A couple of days back I was pointed (at stackoverflow.com) to xray package. I've been playing with it for about couple of hours now, and what can I say? Its's AWESOME! Here's what I am loving about xray so far:
- It brings pandas functionality to gridded data. (Very few Pandas's Panel functions are currently implemented). So functions like converting to annual/ weekly/daily (resample()), taking climatology (groupby()) etc are now possible on GRIDDED datasets!

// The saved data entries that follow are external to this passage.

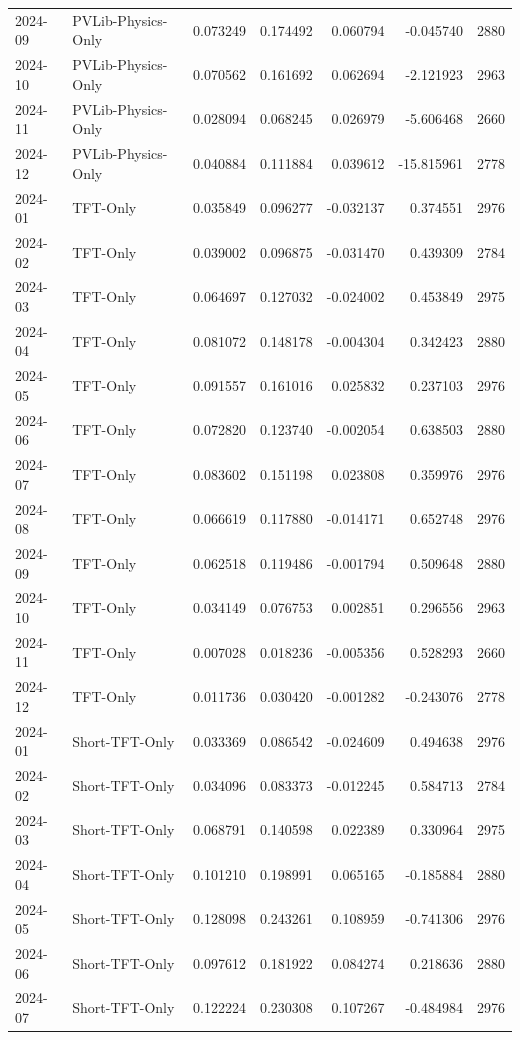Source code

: \begin{tabular}{llrrrrr}
2024-09 & PVLib-Physics-Only & 0.073249 & 0.174492 & 0.060794 & -0.045740 & 2880 \\
2024-10 & PVLib-Physics-Only & 0.070562 & 0.161692 & 0.062694 & -2.121923 & 2963 \\
2024-11 & PVLib-Physics-Only & 0.028094 & 0.068245 & 0.026979 & -5.606468 & 2660 \\
2024-12 & PVLib-Physics-Only & 0.040884 & 0.111884 & 0.039612 & -15.815961 & 2778 \\
2024-01 & TFT-Only & 0.035849 & 0.096277 & -0.032137 & 0.374551 & 2976 \\
2024-02 & TFT-Only & 0.039002 & 0.096875 & -0.031470 & 0.439309 & 2784 \\
2024-03 & TFT-Only & 0.064697 & 0.127032 & -0.024002 & 0.453849 & 2975 \\
2024-04 & TFT-Only & 0.081072 & 0.148178 & -0.004304 & 0.342423 & 2880 \\
2024-05 & TFT-Only & 0.091557 & 0.161016 & 0.025832 & 0.237103 & 2976 \\
2024-06 & TFT-Only & 0.072820 & 0.123740 & -0.002054 & 0.638503 & 2880 \\
2024-07 & TFT-Only & 0.083602 & 0.151198 & 0.023808 & 0.359976 & 2976 \\
2024-08 & TFT-Only & 0.066619 & 0.117880 & -0.014171 & 0.652748 & 2976 \\
2024-09 & TFT-Only & 0.062518 & 0.119486 & -0.001794 & 0.509648 & 2880 \\
2024-10 & TFT-Only & 0.034149 & 0.076753 & 0.002851 & 0.296556 & 2963 \\
2024-11 & TFT-Only & 0.007028 & 0.018236 & -0.005356 & 0.528293 & 2660 \\
2024-12 & TFT-Only & 0.011736 & 0.030420 & -0.001282 & -0.243076 & 2778 \\
2024-01 & Short-TFT-Only & 0.033369 & 0.086542 & -0.024609 & 0.494638 & 2976 \\
2024-02 & Short-TFT-Only & 0.034096 & 0.083373 & -0.012245 & 0.584713 & 2784 \\
2024-03 & Short-TFT-Only & 0.068791 & 0.140598 & 0.022389 & 0.330964 & 2975 \\
2024-04 & Short-TFT-Only & 0.101210 & 0.198991 & 0.065165 & -0.185884 & 2880 \\
2024-05 & Short-TFT-Only & 0.128098 & 0.243261 & 0.108959 & -0.741306 & 2976 \\
2024-06 & Short-TFT-Only & 0.097612 & 0.181922 & 0.084274 & 0.218636 & 2880 \\
2024-07 & Short-TFT-Only & 0.122224 & 0.230308 & 0.107267 & -0.484984 & 2976 \\

\end{tabular}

- It loads netcdf's easily with ALL the metadata as well. This makes further manipulation extremely streamlined and fast.
- It works well with basemap. So plotting gridded is super easy and streamlined.
- It allows selecting by dimensions. It sound like a big deal, but its actually very effective.
- Say If you need to multiply lat dim. of your (time,lat,lon) data, one has to do lat[np.newaxis,:,np.newaxis] as per numpy's broadcasting. Not if using xray.
- Writing as netcdf is very easy, and again, preserves all metadata.
- Not to mention that it is easy to install (conda install xray).
Lets load the usual modules, and the xray
In [1]:
%matplotlib inline
import numpy as np
import pandas as pd
import xray
import matplotlib.pyplot as plt
import matplotlib
from mpl_toolkits import basemap
Here are some quick and dirty demonstrations of a few of its abilities that I discovered. I am using GPCP precipitation data. xray loads the entire netcdf file with variables as well as metadata as a dataset object:
In [2]:
nc=xray.open_dataset('../../../InputData/Precipitation/GPCP/precip.mon.mean.nc')
#'nc' will have all the actual variables and metadata as object instances
#Print nc's info. Similar to ncdump
print nc.dump
#Load preciptation data. precip will have all the dims and associated metadata with it
precip=nc.precip 
Cool. xray lets you perform operations by specifying dimension names. To demonstrate this, take a mean across time dimension, and in the same line, make a quick and dirty plot (and display the units as well- to show how handy it is to retain the metadata)
In [11]:
plt.imshow(precip.mean(dim='time'))
plt.colorbar(orientation='horizontal',pad=0.06).set_label(precip.units)
But wait! xray also plots for you. And seems to work well with basemap!
In this particular data, the longitudes don't start from -180ish but from 0. Hence specifying lon_0 is not as straightforward as latitudes.
Here I specified the middle element of longitude dimension to be the center of the plot. 
Also, by default, xray.plot() uses variable's name as colorbar label. So I assigned the entire plot as a colorbar's label.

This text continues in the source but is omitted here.